Since August, DIIs, including insurance companies, banks and mutual funds, have purchased shares worth $3.4 bn, which is one-and-a-half times more than what foreign investors offloaded during the same period.
Although foreign portfolio investors (FPIs) are currently on a selling spree, the markets have maintained their growth momentum on the back of excessive buying of equities by domestic institutional investors (DIIs). Since August, DIIs, including insurance companies, banks and mutual funds, have purchased shares worth $3.4 bn, which is one-and-a-half times more than what foreign investors offloaded during the same period.

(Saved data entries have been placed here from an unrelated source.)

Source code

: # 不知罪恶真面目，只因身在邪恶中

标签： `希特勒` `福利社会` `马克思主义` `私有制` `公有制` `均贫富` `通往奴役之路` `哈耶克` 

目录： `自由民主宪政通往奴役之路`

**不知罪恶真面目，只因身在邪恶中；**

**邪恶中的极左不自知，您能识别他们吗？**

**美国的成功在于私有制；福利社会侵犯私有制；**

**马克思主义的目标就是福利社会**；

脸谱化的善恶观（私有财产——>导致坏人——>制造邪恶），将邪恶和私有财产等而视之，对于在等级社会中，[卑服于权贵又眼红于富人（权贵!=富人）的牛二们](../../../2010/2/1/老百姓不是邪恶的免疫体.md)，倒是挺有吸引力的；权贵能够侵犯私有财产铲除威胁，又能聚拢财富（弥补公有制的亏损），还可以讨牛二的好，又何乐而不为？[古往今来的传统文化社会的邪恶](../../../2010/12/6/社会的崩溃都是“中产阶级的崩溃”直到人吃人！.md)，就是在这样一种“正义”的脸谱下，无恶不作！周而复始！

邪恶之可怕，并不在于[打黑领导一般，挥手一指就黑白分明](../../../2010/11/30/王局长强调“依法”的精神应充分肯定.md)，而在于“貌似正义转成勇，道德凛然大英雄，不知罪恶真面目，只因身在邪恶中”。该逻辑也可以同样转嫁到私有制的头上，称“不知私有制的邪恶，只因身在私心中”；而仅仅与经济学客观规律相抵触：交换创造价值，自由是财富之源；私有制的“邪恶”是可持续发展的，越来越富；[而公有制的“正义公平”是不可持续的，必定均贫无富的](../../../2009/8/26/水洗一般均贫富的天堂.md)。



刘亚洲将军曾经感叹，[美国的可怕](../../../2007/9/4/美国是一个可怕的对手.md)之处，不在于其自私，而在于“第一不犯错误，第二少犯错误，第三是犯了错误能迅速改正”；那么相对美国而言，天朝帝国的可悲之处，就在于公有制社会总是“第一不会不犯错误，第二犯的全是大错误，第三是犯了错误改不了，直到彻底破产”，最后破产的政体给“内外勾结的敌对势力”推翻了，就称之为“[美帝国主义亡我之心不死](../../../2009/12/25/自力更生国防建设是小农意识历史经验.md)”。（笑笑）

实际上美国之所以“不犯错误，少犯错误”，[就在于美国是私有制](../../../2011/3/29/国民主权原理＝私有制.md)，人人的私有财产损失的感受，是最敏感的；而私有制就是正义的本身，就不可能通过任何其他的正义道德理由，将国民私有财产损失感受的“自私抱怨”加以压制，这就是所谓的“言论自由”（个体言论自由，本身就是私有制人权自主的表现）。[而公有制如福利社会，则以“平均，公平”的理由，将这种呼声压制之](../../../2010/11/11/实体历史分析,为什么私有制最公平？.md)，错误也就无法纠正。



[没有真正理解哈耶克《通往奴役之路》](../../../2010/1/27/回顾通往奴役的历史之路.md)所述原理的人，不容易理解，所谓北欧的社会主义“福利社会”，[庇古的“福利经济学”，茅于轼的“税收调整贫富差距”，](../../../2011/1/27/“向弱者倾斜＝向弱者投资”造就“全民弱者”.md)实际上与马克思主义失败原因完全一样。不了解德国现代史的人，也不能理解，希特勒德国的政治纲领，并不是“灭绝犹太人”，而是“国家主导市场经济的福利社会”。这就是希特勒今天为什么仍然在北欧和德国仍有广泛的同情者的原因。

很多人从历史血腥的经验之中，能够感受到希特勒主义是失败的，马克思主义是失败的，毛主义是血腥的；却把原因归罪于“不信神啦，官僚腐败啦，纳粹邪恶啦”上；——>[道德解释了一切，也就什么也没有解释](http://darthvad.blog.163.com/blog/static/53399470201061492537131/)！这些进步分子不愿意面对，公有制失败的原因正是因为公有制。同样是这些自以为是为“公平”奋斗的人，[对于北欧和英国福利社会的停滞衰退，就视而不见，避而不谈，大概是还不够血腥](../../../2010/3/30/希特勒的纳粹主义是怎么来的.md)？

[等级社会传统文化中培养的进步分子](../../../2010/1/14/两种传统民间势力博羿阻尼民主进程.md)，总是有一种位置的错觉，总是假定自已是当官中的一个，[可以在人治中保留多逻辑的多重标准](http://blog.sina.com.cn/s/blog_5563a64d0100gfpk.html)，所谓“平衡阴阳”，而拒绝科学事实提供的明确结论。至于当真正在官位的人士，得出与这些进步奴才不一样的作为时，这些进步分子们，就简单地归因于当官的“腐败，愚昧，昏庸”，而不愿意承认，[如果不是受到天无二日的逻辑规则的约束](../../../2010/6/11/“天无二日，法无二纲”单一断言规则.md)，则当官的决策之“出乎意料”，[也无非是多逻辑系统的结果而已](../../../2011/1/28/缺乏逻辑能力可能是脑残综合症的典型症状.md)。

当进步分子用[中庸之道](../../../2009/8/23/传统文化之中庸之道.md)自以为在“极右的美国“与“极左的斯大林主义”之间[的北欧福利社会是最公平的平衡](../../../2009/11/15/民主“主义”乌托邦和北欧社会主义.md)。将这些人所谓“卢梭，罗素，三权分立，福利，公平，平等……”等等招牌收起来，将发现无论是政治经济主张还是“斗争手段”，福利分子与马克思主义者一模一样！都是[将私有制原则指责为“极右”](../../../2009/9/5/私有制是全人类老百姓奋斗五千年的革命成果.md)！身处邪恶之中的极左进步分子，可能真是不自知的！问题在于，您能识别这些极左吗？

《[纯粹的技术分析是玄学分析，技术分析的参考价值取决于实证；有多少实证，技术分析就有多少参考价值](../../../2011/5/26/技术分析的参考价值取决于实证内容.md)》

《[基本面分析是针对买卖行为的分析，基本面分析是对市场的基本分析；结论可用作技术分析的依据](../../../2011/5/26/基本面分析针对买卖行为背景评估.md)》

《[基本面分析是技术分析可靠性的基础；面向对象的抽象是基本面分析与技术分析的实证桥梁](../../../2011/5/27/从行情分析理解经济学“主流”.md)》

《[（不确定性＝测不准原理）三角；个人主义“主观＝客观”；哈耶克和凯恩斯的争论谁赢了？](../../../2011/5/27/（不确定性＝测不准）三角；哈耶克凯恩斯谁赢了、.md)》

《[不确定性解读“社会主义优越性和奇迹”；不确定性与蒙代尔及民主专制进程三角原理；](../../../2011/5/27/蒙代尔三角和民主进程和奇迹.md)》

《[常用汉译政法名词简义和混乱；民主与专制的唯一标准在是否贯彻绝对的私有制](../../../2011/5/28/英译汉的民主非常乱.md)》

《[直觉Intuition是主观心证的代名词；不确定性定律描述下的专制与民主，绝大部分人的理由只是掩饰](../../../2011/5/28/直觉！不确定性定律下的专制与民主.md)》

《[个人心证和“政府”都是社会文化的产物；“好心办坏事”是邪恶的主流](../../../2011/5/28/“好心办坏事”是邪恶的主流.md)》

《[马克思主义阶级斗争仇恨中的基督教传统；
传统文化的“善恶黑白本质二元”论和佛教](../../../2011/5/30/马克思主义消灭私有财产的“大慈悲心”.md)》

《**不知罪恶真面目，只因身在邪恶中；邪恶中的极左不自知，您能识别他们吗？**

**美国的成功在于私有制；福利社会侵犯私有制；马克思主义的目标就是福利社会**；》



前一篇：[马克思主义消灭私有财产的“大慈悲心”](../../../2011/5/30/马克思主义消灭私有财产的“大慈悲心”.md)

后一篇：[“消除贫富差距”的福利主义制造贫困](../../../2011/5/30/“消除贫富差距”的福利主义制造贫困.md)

The resurgence of domestic buying has helped the markets to maintain all-time high levels. FPI selling in August accounted for the highest monthly outflow since November 2016 with the net investments currently standing at $6.8 billion so far this year. Taiwan and South Korea logged FPI inflows worth $8.1 billion and $6.9 billion, respectively on YTD basis. Nifty’s 24% rally since December, however, has pushed the market into expensive territory with the benchmark now trading at a price-earnings multiple of 18.2 times one-year estimated forward earnings – over 20% premium to the long-term average multiple.
While FPIs have been continuously booking profits, domestic institutional investors have turned buyers. In August, they shopped for stocks worth $2.4 billion, cushioning the market to some extent against sales by foreign investors. So far in September, again they picked up shares worth $1.02 billion. Between January and September 18, they have purchased equities worth $7.2 billion.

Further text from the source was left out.